1 - get a 'toothy' edge. I can get a polished edge but don't like it because it doesn't 'bite' the way I want it to.

2. move back the edge - or thin down the metal behind the edge.

I use a 40 degree back bevel on my knives.

I have the two normal rods that come with the Sharpemaker.

Please let me know which rod to use, flat or edge.

Thanks
 
My Sharpmaker came with 4 rods...what color are the ones you have?


Moving back the edge is not a string I am familiar with...generally Sharpmaker proponents want their edges ground at 30 inclusive, then they can "touch up" on the 40 degree setting to keep their knife sharp.
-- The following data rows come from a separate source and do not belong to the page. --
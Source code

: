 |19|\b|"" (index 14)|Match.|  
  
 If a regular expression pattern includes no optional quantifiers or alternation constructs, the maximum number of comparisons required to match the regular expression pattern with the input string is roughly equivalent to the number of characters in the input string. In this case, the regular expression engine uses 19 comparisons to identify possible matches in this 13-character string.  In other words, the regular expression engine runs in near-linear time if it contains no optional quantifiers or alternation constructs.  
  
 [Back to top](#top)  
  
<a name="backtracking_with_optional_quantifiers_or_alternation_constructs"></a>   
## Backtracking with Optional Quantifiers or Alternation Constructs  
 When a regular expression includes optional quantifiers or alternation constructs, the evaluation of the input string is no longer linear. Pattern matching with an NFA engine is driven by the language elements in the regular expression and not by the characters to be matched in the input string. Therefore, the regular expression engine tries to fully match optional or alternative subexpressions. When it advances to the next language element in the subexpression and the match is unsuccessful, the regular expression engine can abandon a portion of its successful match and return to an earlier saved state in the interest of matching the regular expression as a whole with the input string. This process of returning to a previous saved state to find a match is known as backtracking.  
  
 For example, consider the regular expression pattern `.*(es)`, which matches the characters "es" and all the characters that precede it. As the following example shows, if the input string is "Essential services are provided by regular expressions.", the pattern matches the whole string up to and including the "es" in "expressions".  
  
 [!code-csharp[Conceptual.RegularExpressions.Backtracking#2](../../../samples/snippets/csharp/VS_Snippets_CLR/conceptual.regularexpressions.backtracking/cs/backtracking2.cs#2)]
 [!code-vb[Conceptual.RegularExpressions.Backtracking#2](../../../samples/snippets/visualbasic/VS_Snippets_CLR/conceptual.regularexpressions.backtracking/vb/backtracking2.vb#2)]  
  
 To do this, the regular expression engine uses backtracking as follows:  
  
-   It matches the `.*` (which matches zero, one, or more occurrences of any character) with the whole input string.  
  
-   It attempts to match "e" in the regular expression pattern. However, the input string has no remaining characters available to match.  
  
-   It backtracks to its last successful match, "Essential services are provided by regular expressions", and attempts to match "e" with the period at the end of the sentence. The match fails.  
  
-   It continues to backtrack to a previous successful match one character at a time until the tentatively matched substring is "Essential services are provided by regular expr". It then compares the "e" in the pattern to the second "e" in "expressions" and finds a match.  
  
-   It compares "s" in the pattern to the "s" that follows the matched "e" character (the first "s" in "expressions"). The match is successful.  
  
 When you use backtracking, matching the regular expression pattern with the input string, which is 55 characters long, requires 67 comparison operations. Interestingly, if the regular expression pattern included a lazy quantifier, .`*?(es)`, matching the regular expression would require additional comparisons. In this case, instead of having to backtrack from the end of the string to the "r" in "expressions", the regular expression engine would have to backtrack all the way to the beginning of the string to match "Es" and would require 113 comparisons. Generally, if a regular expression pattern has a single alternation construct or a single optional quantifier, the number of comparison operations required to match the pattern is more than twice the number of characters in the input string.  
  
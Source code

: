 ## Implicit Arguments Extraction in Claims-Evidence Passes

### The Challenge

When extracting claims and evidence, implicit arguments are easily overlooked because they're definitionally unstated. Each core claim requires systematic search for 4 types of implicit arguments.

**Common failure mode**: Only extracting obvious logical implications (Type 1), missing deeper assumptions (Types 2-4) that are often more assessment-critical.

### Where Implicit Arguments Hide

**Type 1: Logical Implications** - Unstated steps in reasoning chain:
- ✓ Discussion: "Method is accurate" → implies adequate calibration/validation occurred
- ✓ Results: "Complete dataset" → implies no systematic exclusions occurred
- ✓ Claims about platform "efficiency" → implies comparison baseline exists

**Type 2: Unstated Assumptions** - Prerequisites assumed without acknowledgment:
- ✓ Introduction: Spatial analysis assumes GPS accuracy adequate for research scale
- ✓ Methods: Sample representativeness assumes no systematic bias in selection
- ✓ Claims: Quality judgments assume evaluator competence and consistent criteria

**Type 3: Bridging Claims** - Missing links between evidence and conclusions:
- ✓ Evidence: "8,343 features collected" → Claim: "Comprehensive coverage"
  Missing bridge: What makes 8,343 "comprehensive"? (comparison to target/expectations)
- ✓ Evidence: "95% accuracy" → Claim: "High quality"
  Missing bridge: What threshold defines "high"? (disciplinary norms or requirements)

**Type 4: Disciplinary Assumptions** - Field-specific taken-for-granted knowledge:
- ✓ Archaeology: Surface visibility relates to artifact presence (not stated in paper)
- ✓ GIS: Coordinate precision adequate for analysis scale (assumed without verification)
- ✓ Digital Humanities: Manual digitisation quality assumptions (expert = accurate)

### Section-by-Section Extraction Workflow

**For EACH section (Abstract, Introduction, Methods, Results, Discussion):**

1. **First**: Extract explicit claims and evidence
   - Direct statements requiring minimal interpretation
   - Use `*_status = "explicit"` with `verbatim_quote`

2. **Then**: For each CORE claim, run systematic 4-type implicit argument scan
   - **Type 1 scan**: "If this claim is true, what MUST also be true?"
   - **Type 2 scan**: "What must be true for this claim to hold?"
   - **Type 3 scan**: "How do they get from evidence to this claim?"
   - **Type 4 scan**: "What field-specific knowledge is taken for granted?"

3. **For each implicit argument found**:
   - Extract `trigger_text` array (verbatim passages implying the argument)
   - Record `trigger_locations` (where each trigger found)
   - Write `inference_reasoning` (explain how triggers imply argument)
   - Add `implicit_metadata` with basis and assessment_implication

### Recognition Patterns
Repeated "touchups" will result in a larger and larger 40 degree cutting bevel (and the 30 degree "back" bevel effectively shrinks as it is overtaken by the 40 degree edge bevel).

Sounds like you want to use the 30 degree setting with the corners of the coarsest rods you have available to "back bevel" the knife. If you continue until you restore the entire edge grind to a 30 degree inclusive, you will have reground the knife. After which you can simply "touch up" on the 40 degree setting....start out with the brown rods on the corners (assuming you have them) then progress to the flats, then to the white corners, then the flats. STOP at any step where you feel you have the coarseness in the edge you want.
 
Some folks go from the white rods to the brown rods again to gently add some "micro-serrations" to the polished edge. A few gentle strokes can do it.
 
I would get some rougher rods, there was a guy who just shoved a file in to the triangle slot. The brown stones are all you need, they are already very fine. I would avoid the white stones.
 
Did you rub the corners of the brown stones together? If not, do so, then just stop after sharpening on the brown stone corners. My Sharpmaker is over 10 years old, and the instruction video (VHS) showed doing this to roughen up the corners and speed up cutting. Sal also said just using them will do the same thing, but takes some time.